Although severe cases of cheating are rare, USU has policies and procedures in place to make reporting and resolving academic integrity violations as simple as possible.

    Eric Olsen, associate vice president for student services, said teachers have “full autonomy” to do whatever they feel is appropriate when a student is caught cheating.

    “Faculty could warn a student or they could fail them for the assignment or course depending on severity,” Olsen said.

    Brock Dethie, a professor in the English department, said first offenses can become “teachable moments” where a student can learn from their mistakes. However, he said obvious, forms of cheating are usually not tolerated.

    “If the offense is blatant or intentional, the student usually gets a zero for the paper and in some cases, fails the course,” Dethie said.

    According to the university’s academic integrity code, cheating can actually be broken down into three different categories: cheating, falsification and plagiarism.
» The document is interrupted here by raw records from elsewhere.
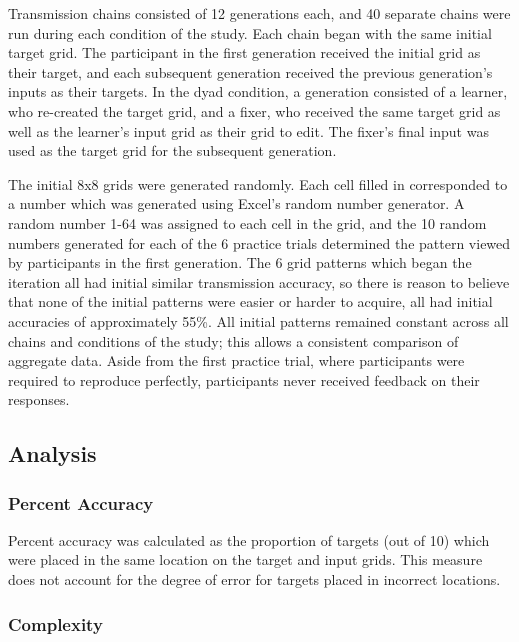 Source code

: \documentclass[10pt, letterpaper]{article}
\begin{document}
Transmission chains consisted of 12 generations each, and 40 separate
chains were run during each condition of the study. Each chain began
with the same initial target grid. The participant in the first
generation received the initial grid as their target, and each
subsequent generation received the previous generation's inputs as their
targets. In the dyad condition, a generation consisted of a learner, who
re-created the target grid, and a fixer, who received the same target
grid as well as the learner's input grid as their grid to edit. The
fixer's final input was used as the target grid for the subsequent
generation.

The initial 8x8 grids were generated randomly. Each cell filled in
corresponded to a number which was generated using Excel's random number
generator. A random number 1-64 was assigned to each cell in the grid,
and the 10 random numbers generated for each of the 6 practice trials
determined the pattern viewed by participants in the first generation.
The 6 grid patterns which began the iteration all had initial similar
transmission accuracy, so there is reason to believe that none of the
initial patterns were easier or harder to acquire, all had initial
accuracies of approximately 55\%. All initial patterns remained constant
across all chains and conditions of the study; this allows a consistent
comparison of aggregate data. Aside from the first practice trial, where
participants were required to reproduce perfectly, participants never
received feedback on their responses.

\subsection{Analysis}\label{analysis}

\subsubsection{Percent Accuracy}\label{percent-accuracy}

Percent accuracy was calculated as the proportion of targets (out of 10)
which were placed in the same location on the target and input grids.
This measure does not account for the degree of error for targets placed
in incorrect locations.

\subsubsection{Complexity}\label{complexity}
\end{document}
    Cheating is defined as using any “unauthorized assistance” in taking tests, using material not approved by a professor, substituting for another student, not following time restrictions and/or using one assignment’s work for more than one class. The integrity code states that falsification is “altering or fabricating any information or citation in an academic exercise or activity”, and plagiarism is defined as using someone else’s work without properly identifying it, as well a buying a paper written by someone else.

    Olsen said the process of punishing a student is gradual. He said first offenses are usually taken care of by the professor, but can also be reported. So if it happens again, more extreme measures can be taken to discipline the student.

    The Academic Integrity Violation Form (AIVF) brought changes to the student code, Olsen said. The form outlines the process the professor follows if a student is suspected of cheating. The form, available to professors through the USU website’s “Faculty and Staff” tab, is filled out online and sent to Olsen for review.

    “We created the AIVF and put it into place this past spring,” Olsen said, “the form allows us to put the violation into a database and track it to see if it is a first offense.”

    The form came about because former ASUSU officer Jerry Brunt wanted to make the discipline process for cheaters more timely.

    “Students would cheat spring semester and not think they got caught. Then summer would come and go and once fall semester got started they would see they failed the course or something like that because of something that had happened months ago. We want that interaction between the faculty and student so the situation can be resolved in a more timely matter,” Olsen said.

    According to the Code of Policies and Procedures for Students at Utah State University, Article 6, Section 2, “the Academic Integrity Violation Form provides guidance to instructors and students, ensures minimum due process requirements are met, and allows tracking of repeat offenders at the university level.”

    Olsen said because it is such a new form, many professors aren’t aware of it or don’t utilize it like they should. He said it is hard to tell how successful it has been so far because he believes many professors just don’t know about it enough to use it.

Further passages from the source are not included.